LeO Eyes Case Fee and Scheme Rule Reform as Complaints Climb

Legal Futures (UK)
Legal Futures (UK)Jun 7, 2026

Why It Matters

These changes aim to accelerate dispute resolution, protect consumers from prolonged delays, and ensure the LeO remains financially sustainable despite a booming complaint volume, setting a precedent for ombudsman schemes across regulated services.

Key Takeaways

  • LeO plans to raise case fee to £600 (~$770) for unresolved complaints.
  • Complaints rose 170% since 2019, reaching 17,000 this year.
  • Backlog could hit 7,600 investigations by 2028 without reforms.
  • AI both fuels complex complaints and is slated for triage use.

Pulse Analysis

The Legal Ombudsman is confronting an unprecedented influx of consumer grievances, a trend mirrored across the Solicitors Regulation Authority and Bar Standards Board. With demand up more than 170% since 2019, the agency’s existing £20 m (≈$25.6 m) budget—restricted to a modest 6.5% increase—cannot simply be solved by hiring more staff. Instead, LeO is turning to structural levers: a higher case‑fee, revamped scheme rules, and a focus on early resolution to keep the levy on law firms fair while encouraging quicker settlements.

At the heart of the reform is the reinstated case‑fee, now proposed at £600 (≈$770) when a complaint is upheld after a lawyer fails to resolve it promptly.
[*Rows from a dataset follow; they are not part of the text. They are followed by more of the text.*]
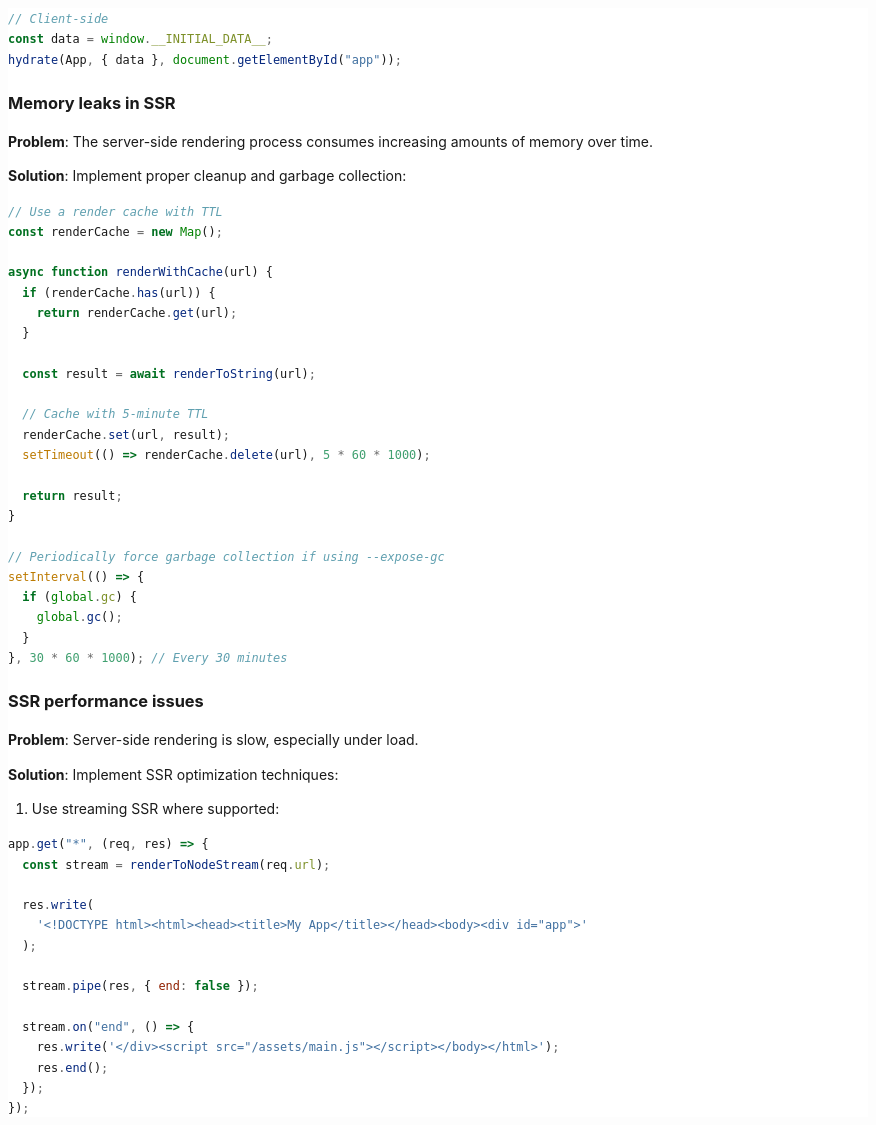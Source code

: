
 ```javascript
// Client-side
const data = window.__INITIAL_DATA__;
hydrate(App, { data }, document.getElementById("app"));
```

### Memory leaks in SSR

**Problem**: The server-side rendering process consumes increasing amounts of memory over time.

**Solution**: Implement proper cleanup and garbage collection:

```javascript
// Use a render cache with TTL
const renderCache = new Map();

async function renderWithCache(url) {
  if (renderCache.has(url)) {
    return renderCache.get(url);
  }

  const result = await renderToString(url);

  // Cache with 5-minute TTL
  renderCache.set(url, result);
  setTimeout(() => renderCache.delete(url), 5 * 60 * 1000);

  return result;
}

// Periodically force garbage collection if using --expose-gc
setInterval(() => {
  if (global.gc) {
    global.gc();
  }
}, 30 * 60 * 1000); // Every 30 minutes
```

### SSR performance issues

**Problem**: Server-side rendering is slow, especially under load.

**Solution**: Implement SSR optimization techniques:

1. Use streaming SSR where supported:

```javascript
app.get("*", (req, res) => {
  const stream = renderToNodeStream(req.url);

  res.write(
    '<!DOCTYPE html><html><head><title>My App</title></head><body><div id="app">'
  );

  stream.pipe(res, { end: false });

  stream.on("end", () => {
    res.write('</div><script src="/assets/main.js"></script></body></html>');
    res.end();
  });
});
```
This fee is offset against the universal levy paid by all authorised lawyers, meaning firms that handle disputes efficiently pay less overall. Coupled with new rule changes that reward early settlement and penalise drawn‑out battles, the approach creates a financial incentive for law firms to improve their internal complaint handling, potentially reducing the volume of cases that reach the ombudsman.

Technology is the third pillar of LeO’s transformation. AI tools are being explored for everything from pre‑complaint triage to automated evidence bundling and decision‑support for ombudsmen. While AI has contributed to more complex disputes—often due to inaccurate automated advice—it also offers a path to faster, more consistent outcomes. By embedding AI across the complaint lifecycle, LeO hopes to cut processing times, lower costs, and set a benchmark for other consumer‑service ombudsman schemes facing similar digital‑era challenges.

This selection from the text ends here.